- _Exercise_
Count every line below that contains "owns", then give that count and nothing else.

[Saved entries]
+--

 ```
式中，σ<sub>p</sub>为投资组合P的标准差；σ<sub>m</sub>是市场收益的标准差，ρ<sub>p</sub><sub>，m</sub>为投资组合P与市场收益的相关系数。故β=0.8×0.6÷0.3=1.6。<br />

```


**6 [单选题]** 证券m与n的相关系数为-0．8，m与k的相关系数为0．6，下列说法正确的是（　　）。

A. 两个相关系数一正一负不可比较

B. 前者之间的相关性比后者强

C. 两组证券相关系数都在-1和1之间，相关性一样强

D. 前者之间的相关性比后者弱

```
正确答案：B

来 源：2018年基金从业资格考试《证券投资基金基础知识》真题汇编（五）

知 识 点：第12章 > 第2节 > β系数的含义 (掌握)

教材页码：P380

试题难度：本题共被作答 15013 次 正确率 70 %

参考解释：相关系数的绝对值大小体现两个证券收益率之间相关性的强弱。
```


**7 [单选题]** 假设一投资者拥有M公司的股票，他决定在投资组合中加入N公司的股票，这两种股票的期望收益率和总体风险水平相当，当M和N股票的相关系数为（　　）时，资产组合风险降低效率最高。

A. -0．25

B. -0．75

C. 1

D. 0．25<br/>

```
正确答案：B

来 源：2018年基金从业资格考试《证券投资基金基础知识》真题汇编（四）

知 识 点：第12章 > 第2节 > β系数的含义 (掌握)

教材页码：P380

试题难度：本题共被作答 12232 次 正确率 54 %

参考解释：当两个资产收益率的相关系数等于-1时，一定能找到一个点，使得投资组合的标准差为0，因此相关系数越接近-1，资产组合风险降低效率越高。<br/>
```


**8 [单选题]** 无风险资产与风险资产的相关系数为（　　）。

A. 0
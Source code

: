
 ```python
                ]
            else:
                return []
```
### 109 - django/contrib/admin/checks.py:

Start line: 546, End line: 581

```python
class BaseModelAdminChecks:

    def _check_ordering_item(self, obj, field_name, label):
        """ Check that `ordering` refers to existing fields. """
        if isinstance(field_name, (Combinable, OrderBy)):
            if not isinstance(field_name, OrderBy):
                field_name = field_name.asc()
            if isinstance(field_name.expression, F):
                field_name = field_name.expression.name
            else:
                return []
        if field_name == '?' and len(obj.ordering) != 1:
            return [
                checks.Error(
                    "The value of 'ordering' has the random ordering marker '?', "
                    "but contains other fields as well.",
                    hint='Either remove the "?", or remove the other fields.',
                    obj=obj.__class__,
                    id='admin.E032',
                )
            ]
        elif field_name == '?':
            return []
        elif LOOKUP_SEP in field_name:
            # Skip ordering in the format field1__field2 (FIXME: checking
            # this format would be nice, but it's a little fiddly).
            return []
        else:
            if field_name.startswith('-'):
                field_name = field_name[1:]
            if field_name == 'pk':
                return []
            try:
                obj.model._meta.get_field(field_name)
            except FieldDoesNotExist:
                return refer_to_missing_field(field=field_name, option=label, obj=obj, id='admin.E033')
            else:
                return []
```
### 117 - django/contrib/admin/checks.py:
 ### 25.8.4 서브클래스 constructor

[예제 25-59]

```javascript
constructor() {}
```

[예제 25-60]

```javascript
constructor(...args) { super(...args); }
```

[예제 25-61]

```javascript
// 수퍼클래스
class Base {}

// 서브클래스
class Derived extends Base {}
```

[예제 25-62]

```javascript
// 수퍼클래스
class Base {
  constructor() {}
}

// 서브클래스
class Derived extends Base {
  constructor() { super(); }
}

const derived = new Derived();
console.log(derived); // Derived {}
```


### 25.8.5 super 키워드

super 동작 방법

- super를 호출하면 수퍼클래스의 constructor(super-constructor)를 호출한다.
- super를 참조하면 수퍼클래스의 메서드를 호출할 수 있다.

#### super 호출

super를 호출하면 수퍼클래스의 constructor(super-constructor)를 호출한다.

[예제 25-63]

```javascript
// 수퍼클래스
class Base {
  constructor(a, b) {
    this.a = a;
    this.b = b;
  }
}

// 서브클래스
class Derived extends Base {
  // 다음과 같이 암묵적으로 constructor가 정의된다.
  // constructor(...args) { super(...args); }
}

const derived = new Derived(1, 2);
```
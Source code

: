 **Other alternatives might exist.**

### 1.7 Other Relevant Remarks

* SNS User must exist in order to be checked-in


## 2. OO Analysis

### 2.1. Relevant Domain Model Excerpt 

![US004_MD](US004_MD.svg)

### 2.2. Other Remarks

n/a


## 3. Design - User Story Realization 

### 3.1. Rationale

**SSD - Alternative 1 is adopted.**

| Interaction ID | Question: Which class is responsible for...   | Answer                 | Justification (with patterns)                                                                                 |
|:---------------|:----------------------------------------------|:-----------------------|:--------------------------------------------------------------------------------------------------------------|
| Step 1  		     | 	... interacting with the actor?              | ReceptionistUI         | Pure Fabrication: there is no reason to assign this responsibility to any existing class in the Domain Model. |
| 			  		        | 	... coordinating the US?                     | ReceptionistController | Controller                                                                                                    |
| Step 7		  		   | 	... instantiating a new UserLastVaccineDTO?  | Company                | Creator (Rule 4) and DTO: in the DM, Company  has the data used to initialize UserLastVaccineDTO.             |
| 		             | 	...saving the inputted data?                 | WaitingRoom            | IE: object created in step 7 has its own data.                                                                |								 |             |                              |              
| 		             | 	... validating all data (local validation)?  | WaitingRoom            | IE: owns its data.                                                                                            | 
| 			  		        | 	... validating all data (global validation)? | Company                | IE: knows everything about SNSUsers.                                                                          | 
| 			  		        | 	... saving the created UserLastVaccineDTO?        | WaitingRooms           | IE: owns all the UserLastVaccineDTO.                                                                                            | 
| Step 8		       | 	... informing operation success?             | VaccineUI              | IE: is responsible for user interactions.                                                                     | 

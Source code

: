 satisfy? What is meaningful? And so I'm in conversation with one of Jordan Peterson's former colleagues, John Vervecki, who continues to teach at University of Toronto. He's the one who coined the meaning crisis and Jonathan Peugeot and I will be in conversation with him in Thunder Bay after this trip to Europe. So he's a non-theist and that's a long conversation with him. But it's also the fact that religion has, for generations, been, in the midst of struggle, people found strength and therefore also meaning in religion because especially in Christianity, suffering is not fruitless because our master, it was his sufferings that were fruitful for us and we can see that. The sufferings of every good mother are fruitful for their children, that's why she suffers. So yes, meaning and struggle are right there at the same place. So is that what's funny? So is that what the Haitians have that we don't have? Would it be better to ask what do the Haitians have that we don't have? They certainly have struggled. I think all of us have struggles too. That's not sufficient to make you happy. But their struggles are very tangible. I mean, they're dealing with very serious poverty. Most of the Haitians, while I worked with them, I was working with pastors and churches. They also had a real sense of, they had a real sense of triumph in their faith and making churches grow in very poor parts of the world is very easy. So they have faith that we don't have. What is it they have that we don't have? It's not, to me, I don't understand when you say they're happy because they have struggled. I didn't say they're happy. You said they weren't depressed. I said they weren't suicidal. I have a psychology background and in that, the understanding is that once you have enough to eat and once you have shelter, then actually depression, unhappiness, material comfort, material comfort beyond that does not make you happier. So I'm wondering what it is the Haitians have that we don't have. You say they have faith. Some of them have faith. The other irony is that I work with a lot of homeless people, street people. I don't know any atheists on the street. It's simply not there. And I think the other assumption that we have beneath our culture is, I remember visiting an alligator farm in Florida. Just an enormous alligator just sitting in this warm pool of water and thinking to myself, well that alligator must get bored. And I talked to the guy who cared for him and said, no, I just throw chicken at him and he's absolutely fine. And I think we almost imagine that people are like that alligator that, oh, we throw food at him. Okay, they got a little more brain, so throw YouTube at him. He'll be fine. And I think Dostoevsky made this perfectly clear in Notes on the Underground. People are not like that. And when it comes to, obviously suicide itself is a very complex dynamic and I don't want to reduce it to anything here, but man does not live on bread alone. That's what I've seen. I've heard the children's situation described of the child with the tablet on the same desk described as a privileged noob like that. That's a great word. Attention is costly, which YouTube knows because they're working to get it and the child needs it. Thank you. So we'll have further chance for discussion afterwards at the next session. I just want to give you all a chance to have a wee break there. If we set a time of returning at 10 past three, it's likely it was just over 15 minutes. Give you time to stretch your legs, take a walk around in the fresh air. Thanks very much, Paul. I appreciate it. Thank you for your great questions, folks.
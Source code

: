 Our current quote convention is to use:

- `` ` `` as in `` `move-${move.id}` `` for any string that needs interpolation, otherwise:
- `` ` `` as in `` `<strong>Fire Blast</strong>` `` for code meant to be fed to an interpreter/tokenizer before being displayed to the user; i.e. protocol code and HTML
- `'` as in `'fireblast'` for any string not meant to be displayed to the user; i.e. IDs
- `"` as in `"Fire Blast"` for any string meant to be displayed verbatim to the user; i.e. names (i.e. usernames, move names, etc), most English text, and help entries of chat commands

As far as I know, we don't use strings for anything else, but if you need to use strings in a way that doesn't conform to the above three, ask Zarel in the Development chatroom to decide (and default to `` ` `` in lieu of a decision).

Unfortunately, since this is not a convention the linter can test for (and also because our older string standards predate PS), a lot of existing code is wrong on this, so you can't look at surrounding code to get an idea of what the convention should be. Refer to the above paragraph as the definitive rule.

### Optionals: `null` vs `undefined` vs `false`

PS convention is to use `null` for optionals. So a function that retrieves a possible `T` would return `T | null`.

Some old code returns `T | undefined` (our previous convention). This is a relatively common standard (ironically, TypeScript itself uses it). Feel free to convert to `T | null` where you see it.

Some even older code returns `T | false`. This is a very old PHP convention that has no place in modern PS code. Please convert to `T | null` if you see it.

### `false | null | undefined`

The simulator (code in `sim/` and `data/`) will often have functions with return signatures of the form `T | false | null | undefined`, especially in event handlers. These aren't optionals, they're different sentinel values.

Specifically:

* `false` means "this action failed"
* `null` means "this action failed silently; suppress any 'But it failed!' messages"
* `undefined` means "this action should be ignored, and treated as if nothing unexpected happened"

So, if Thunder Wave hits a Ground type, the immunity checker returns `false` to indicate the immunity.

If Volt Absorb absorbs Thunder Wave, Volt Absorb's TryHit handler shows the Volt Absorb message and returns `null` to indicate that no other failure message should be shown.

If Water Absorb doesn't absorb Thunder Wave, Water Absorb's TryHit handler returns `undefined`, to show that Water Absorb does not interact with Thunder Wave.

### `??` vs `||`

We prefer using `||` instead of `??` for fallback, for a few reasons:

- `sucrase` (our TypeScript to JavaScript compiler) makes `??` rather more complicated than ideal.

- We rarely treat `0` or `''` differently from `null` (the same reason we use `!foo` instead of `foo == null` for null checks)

+--

- _Exercise output_
2